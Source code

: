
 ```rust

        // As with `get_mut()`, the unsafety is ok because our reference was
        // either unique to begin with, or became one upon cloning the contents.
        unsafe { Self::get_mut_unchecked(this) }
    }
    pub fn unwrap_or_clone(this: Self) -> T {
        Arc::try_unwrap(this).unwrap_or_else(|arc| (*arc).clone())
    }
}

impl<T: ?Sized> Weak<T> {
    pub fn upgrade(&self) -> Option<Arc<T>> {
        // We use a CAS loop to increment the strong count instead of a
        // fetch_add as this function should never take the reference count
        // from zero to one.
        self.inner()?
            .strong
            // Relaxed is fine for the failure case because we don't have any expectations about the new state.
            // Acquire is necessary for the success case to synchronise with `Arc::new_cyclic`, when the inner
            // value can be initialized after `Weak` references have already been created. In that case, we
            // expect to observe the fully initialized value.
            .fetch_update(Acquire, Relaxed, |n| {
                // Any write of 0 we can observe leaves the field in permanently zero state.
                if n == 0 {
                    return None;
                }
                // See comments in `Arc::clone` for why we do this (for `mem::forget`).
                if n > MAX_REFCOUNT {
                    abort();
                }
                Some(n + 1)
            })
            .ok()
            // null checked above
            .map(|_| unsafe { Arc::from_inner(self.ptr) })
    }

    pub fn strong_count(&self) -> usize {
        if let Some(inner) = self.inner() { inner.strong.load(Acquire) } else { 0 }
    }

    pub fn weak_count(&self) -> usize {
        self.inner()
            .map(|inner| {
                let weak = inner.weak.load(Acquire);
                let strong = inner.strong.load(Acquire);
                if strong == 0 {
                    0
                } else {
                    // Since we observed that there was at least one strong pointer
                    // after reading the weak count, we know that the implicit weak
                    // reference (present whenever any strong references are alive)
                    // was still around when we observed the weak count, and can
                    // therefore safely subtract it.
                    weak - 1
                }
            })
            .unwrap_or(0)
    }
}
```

+ + +

▶ _What needs to be done_: Your task is to print the whole listing again exactly.

▶ _Output below_:
Source code

:
 ```rust

        // As with `get_mut()`, the unsafety is ok because our reference was
        // either unique to begin with, or became one upon cloning the contents.
        unsafe { Self::get_mut_unchecked(this) }
    }
    pub fn unwrap_or_clone(this: Self) -> T {
        Arc::try_unwrap(this).unwrap_or_else(|arc| (*arc).clone())
    }
}

impl<T: ?Sized> Weak<T> {
    pub fn upgrade(&self) -> Option<Arc<T>> {
        // We use a CAS loop to increment the strong count instead of a
        // fetch_add as this function should never take the reference count
        // from zero to one.
        self.inner()?
            .strong
            // Relaxed is fine for the failure case because we don't have any expectations about the new state.
            // Acquire is necessary for the success case to synchronise with `Arc::new_cyclic`, when the inner
            // value can be initialized after `Weak` references have already been created. In that case, we
            // expect to observe the fully initialized value.
            .fetch_update(Acquire, Relaxed, |n| {
                // Any write of 0 we can observe leaves the field in permanently zero state.
                if n == 0 {
                    return None;
                }
                // See comments in `Arc::clone` for why we do this (for `mem::forget`).
                if n > MAX_REFCOUNT {
                    abort();
                }
                Some(n + 1)
            })
            .ok()
            // null checked above
            .map(|_| unsafe { Arc::from_inner(self.ptr) })
    }

    pub fn strong_count(&self) -> usize {
        if let Some(inner) = self.inner() { inner.strong.load(Acquire) } else { 0 }
    }

    pub fn weak_count(&self) -> usize {
        self.inner()
            .map(|inner| {
                let weak = inner.weak.load(Acquire);
                let strong = inner.strong.load(Acquire);
                if strong == 0 {
                    0
                } else {
                    // Since we observed that there was at least one strong pointer
                    // after reading the weak count, we know that the implicit weak
                    // reference (present whenever any strong references are alive)
                    // was still around when we observed the weak count, and can
                    // therefore safely subtract it.
                    weak - 1
                }
            })
            .unwrap_or(0)
    }
}
```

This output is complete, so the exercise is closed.